Além disso, houve imposição de sigilo e concentração das provas no gabinete do ministro. Com isso, a transparência do processo ficou ainda mais limitada. Consequentemente, aumentaram as dúvidas e a sensação de distanciamento entre a Corte e a população.
QUESTIONAMENTOS E PREOCUPAÇÕES
Outro ponto que preocupa envolve relações que, no mínimo, exigiriam cautela. Mesmo que não haja comprovação de ilegalidade, situações que geram suspeitas deveriam ser tratadas com máximo rigor institucional. Portanto, discutir impedimento ou suspeição não é ataque, mas um mecanismo previsto justamente para preservar a credibilidade da Justiça.
Nesse cenário, a confiança do cidadão comum acaba sendo afetada. Quando decisões parecem fugir do padrão, cresce a percepção de que nem todos estão submetidos às mesmas regras.
A NOTA DO PRESIDENTE DO STF
Diante das críticas, o presidente do STF, Edson Fachin, divulgou uma nota defendendo a atuação do ministro Toffoli e da própria Corte. Segundo a nota, as críticas representariam ataques à democracia. No entanto, é importante lembrar que crítica institucional não é ataque, mas parte essencial do regime democrático.
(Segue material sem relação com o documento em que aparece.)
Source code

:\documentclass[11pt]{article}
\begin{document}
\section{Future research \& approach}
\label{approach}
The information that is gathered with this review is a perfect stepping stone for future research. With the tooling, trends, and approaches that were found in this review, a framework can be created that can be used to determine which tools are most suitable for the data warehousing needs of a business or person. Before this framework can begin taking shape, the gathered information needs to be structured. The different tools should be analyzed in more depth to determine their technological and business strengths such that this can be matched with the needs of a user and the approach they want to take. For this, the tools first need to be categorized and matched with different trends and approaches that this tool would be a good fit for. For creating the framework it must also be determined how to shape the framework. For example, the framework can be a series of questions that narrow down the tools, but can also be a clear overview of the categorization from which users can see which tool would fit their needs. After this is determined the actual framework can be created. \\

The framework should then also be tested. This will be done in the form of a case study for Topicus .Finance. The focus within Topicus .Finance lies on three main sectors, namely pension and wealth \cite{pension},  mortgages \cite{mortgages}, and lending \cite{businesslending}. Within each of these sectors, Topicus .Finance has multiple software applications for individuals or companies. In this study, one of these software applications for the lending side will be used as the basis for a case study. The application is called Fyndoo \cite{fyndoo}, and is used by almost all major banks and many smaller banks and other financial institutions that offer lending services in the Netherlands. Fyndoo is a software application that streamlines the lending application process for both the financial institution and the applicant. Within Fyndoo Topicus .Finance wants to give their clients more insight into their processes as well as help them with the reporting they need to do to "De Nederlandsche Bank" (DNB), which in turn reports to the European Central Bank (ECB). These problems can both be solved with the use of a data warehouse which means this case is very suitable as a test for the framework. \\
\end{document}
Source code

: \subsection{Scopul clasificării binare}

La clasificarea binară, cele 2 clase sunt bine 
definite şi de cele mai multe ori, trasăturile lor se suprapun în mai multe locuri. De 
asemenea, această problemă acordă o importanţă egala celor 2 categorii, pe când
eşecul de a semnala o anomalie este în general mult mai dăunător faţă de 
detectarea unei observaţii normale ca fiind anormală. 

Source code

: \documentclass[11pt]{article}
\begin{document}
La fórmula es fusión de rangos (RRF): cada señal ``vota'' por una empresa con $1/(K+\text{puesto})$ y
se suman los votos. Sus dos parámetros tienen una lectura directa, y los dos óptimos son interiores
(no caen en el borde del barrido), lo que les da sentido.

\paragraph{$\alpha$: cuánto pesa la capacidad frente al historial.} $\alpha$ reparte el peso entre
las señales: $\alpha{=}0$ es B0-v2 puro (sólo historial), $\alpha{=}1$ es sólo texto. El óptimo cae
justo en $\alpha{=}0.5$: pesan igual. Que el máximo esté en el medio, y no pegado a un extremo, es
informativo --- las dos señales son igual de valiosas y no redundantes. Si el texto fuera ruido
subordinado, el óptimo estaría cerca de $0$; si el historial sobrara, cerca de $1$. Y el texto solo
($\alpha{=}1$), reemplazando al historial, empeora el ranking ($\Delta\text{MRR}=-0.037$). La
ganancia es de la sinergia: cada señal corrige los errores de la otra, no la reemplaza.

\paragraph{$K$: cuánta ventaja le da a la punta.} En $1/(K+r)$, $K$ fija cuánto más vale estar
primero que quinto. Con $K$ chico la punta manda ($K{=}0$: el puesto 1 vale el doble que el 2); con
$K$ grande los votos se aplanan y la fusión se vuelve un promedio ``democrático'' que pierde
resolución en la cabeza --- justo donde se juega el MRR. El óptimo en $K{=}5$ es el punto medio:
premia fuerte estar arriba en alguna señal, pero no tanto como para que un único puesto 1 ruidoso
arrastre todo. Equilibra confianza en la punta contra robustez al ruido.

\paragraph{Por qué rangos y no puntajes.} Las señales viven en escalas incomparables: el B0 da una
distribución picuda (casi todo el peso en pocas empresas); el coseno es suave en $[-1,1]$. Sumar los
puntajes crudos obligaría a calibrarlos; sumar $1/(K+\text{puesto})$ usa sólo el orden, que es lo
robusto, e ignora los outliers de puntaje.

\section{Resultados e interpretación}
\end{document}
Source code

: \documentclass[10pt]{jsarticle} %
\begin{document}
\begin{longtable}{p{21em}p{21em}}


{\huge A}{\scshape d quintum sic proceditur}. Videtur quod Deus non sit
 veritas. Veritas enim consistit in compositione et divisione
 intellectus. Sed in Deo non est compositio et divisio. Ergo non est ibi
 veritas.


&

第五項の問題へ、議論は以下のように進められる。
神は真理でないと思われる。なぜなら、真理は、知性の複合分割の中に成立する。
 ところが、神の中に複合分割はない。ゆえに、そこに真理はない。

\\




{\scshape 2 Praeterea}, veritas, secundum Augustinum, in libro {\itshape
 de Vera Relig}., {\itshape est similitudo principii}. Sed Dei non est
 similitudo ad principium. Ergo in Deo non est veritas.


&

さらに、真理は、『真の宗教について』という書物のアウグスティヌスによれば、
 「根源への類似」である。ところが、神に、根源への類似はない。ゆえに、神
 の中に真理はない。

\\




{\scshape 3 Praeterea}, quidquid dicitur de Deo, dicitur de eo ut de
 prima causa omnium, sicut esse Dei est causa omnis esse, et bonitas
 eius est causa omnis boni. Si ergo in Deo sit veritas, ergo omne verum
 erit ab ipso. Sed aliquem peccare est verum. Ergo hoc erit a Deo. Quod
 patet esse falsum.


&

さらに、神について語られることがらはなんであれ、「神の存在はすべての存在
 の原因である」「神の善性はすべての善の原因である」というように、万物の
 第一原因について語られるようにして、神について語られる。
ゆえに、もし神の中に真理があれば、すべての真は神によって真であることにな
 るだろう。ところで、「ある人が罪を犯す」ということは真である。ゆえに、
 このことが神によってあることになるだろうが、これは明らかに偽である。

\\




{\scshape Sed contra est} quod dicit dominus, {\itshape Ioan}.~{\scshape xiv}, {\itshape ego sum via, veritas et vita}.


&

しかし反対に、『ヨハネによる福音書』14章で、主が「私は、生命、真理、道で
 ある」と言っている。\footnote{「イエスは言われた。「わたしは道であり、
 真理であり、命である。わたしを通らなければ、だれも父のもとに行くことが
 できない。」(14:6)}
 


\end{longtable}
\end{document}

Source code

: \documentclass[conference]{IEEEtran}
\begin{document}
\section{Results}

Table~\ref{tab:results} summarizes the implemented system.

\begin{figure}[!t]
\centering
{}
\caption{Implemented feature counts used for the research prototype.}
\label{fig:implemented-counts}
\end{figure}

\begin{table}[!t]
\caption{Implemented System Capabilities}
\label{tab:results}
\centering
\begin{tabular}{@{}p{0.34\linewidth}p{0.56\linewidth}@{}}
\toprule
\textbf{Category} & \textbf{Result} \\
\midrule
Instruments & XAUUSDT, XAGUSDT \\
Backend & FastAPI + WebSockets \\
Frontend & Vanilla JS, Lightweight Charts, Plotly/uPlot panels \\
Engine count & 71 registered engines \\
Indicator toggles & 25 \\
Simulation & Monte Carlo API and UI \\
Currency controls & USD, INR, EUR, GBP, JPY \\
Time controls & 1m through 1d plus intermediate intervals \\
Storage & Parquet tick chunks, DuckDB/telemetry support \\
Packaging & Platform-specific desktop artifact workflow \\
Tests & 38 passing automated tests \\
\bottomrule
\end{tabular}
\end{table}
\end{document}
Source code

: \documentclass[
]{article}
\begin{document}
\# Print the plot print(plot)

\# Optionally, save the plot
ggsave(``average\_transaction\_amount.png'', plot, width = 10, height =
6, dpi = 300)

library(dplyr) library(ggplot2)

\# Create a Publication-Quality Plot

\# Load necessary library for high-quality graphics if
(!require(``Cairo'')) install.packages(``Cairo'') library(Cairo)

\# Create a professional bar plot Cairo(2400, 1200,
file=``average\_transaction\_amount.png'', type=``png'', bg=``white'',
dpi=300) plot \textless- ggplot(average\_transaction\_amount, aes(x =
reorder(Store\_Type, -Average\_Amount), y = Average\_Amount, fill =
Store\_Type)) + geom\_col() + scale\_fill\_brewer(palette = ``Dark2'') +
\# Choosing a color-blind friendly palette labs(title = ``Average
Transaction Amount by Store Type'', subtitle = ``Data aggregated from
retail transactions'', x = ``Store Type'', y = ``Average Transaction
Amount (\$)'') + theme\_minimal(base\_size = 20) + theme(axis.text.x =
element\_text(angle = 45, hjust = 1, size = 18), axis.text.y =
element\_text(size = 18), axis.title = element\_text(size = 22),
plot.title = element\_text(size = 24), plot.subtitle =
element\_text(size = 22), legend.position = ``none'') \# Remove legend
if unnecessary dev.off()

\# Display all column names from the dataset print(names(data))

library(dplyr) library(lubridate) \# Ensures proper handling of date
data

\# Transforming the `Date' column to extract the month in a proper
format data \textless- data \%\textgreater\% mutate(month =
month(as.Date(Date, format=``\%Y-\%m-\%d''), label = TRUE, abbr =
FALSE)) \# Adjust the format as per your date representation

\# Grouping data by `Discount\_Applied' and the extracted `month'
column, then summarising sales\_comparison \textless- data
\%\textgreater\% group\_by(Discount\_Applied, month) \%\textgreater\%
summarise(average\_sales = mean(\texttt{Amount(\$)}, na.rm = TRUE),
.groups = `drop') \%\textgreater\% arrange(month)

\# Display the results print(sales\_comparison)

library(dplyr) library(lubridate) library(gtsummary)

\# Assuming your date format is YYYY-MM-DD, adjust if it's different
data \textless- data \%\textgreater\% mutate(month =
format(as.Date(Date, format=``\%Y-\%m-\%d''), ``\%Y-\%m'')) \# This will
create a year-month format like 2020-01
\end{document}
A imprensa, ao investigar e questionar, cumpre seu papel. Da mesma forma, a sociedade tem o direito de cobrar explicações. Silenciar o debate não fortalece a democracia, apenas amplia a desconfiança.
POR QUE ESSE DEBATE É NECESSÁRIO
Hoje, já existe um desgaste na relação entre a população e o Judiciário. Por isso, episódios como o do Banco Master ganham proporções ainda maiores. Assim, o impacto não é apenas jurídico, mas também social e político.
A democracia não se sustenta apenas em discursos ou notas oficiais. Ela depende de atitudes que transmitam imparcialidade, legalidade e respeito às regras. Caso contrário, o distanciamento entre povo e instituições tende a aumentar.
CONCLUSÃO
Meu comentário no Jornal das Seis não foi um ataque pessoal a quem quer que seja. Foi um alerta e também um desabafo. Seguiremos debatendo, questionando e informando, porque esse é o papel do jornalismo e do rádio que acredita na democracia.
Acima de tudo, democracia se constrói com transparência, responsabilidade e coragem para enfrentar temas difíceis.